Chi-Raq movie review & film summary (2015)
Every Lee film has an affinity for the theatrical. Characters sometimes stand at center stage (center screen in a film) and talk right to the audience, often in a tight closeup, or chatter among themselves to create a communal buzz that can feel like what 1960s activists might have called a "rap session" ("rapping" as in talking; see the guys on the street corner in "Do the Right Thing," or the women debating the politics of skin color in "Jungle Fever"). Sometimes—as in the birthday present to Nola in "She's Gotta Have It," much of "School Daze," the opening credits of "Do the Right Thing," the Harlem sequences of "Malcolm X," and the dance floor number in "Summer of Sam"—Lee's characters burst into dance, or song, or both. Lee has often said that he wanted to make another full-on musical after "School Daze" but never got around to it, although he kept circling versions of "Rent" and "West Side Story" without landing on them. There is a sense in which Lee has always been a theatrical director, as well as a rhetorician or commentator and a stand-up comic, even as he proved himself a master of images who directs in a way that's equally intuitive and intellectual (not unlike a jazz musician who sticks to the sheet music sometimes, but improvises other times). All these complementary and conflicting aspects of Lee come together in "Chi-Raq," a movie that's held together by force of conviction.
Is the movie self-conscious, busy, perhaps all over the place? Absolutely. But this is what a Spike Lee film is, and does. And here, at least, it all seems to be of-a-piece, because the whole thing has been conceived by Lee and Willmott as a spectacularly cinematic equivalent of a stage play: a bit of literal street theater (with reference to gang and drug war and police brutality incidents dating back to the eighties) that aims to provoke and astonish, surprise and shock.
The movie does all of these things and more. There are scenes that are gut-bustingly funny, other scenes that are intensely sexy (especially the final musical number, a "duet" of sorts between Cannon and Parris). And from time to time the movie seems to calm down and clear its head so that it can concentrate on a single character at a single moment, often one of great distress. I will never forget the sight of Hudson's grieving mother on her knees in the street, trying to scrub her daughter's blood from the pavement with a sponge.

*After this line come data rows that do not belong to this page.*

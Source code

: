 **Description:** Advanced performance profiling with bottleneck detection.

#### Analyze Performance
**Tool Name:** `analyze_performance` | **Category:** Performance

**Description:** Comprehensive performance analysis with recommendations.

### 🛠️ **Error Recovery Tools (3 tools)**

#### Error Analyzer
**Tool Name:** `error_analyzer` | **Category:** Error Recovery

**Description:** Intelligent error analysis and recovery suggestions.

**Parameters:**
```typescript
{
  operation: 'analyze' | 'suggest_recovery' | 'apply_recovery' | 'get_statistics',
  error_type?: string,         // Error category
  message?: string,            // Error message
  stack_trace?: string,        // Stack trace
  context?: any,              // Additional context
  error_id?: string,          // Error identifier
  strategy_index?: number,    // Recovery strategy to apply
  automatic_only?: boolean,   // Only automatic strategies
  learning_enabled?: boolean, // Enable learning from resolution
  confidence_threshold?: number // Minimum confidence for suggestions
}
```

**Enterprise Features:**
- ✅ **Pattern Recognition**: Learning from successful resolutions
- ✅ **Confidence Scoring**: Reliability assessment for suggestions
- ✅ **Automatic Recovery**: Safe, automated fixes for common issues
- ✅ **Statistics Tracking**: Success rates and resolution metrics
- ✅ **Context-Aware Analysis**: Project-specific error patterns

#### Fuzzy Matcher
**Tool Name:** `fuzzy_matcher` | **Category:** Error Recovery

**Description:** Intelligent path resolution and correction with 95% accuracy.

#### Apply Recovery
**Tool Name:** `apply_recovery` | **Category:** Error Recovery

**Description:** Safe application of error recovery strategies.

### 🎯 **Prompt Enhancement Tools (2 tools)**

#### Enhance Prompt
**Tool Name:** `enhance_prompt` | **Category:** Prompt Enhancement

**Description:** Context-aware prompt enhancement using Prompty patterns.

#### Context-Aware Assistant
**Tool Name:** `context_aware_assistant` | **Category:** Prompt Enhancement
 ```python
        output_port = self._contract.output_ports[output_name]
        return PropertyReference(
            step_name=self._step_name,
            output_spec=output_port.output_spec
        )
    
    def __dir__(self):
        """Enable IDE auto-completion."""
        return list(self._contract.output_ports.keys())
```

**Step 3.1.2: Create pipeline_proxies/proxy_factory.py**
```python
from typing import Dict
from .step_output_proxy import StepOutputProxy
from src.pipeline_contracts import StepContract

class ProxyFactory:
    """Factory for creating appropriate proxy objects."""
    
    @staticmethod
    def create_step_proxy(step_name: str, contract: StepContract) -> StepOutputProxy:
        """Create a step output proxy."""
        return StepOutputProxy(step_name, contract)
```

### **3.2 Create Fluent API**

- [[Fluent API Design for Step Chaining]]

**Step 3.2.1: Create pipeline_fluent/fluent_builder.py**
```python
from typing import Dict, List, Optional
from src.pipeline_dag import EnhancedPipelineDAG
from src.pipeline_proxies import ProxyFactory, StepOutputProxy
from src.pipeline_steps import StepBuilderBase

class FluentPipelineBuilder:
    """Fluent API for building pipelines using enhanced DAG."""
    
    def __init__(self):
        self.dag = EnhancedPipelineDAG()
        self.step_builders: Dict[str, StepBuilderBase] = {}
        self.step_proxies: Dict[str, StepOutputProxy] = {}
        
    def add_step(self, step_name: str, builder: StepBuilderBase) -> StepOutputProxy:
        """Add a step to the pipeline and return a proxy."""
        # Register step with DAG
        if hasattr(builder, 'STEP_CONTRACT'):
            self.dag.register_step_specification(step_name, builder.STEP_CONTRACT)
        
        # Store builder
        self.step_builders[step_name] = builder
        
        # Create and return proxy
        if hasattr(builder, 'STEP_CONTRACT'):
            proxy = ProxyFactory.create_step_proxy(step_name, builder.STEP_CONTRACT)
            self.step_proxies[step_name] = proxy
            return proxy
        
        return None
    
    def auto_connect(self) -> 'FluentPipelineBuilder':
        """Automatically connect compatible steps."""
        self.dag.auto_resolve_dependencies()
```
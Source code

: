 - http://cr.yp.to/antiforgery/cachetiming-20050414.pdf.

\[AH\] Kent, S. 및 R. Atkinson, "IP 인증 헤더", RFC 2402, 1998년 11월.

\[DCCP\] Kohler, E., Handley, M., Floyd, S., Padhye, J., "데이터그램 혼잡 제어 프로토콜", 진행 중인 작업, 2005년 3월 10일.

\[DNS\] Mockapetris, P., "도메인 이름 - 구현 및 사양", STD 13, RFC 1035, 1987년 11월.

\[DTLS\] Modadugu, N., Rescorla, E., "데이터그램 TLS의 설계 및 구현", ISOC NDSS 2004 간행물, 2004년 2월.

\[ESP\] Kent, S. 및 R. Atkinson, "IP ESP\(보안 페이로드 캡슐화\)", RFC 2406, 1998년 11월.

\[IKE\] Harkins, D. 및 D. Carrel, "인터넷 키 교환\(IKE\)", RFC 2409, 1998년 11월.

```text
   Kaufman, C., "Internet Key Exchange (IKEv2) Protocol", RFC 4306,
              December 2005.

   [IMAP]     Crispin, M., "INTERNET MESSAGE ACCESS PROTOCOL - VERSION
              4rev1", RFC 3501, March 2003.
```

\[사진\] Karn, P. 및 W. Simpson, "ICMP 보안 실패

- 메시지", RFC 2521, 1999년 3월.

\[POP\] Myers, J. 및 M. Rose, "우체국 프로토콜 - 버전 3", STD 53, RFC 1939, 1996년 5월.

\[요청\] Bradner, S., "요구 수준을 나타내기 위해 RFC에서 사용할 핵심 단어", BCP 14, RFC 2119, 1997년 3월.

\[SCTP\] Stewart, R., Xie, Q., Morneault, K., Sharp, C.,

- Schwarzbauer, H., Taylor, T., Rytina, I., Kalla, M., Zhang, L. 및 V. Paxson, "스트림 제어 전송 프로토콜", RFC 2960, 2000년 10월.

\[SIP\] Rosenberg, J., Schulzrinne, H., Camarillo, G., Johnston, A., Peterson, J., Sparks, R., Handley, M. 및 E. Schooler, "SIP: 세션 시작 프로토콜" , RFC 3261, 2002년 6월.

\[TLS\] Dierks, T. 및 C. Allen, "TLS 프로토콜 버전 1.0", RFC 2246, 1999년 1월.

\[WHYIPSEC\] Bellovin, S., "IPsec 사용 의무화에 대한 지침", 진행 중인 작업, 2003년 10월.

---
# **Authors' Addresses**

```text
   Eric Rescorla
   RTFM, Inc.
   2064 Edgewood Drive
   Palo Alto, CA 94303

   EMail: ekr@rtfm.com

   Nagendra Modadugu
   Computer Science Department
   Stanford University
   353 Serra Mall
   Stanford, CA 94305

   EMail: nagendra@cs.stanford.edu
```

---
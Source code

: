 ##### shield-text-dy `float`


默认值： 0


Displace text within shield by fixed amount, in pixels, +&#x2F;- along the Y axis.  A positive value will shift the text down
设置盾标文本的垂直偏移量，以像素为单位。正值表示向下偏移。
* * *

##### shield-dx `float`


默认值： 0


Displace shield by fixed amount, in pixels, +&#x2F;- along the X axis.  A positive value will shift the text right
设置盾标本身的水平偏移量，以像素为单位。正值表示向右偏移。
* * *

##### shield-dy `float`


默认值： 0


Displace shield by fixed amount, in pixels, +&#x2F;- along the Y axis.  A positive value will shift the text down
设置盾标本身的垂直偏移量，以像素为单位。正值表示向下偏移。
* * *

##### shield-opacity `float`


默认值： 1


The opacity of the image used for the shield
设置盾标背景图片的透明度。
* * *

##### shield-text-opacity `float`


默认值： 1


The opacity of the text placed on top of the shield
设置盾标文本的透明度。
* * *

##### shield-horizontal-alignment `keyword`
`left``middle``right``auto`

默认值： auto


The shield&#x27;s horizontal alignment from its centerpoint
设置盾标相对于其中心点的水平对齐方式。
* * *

The movie offers no answers to the problems it presents—rampant street crime in poor neighborhoods; a gun-worshiping American culture tied to capitalist rapaciousness that's hooked into the country's culture of Permanent War; the lure of machismo, which makes violent confrontation seem "sexier" than negotiation and de-escalation. But it is not a film's job to offer answers. The job of a movie like this one is to stimulate arguments and hook itself into the viewer's imagination, and "Chi-Raq" accomplishes that job brilliantly. Its timing could not be worse, or more perfect. It is the movie we need right now, whether we're willing to admit it or not.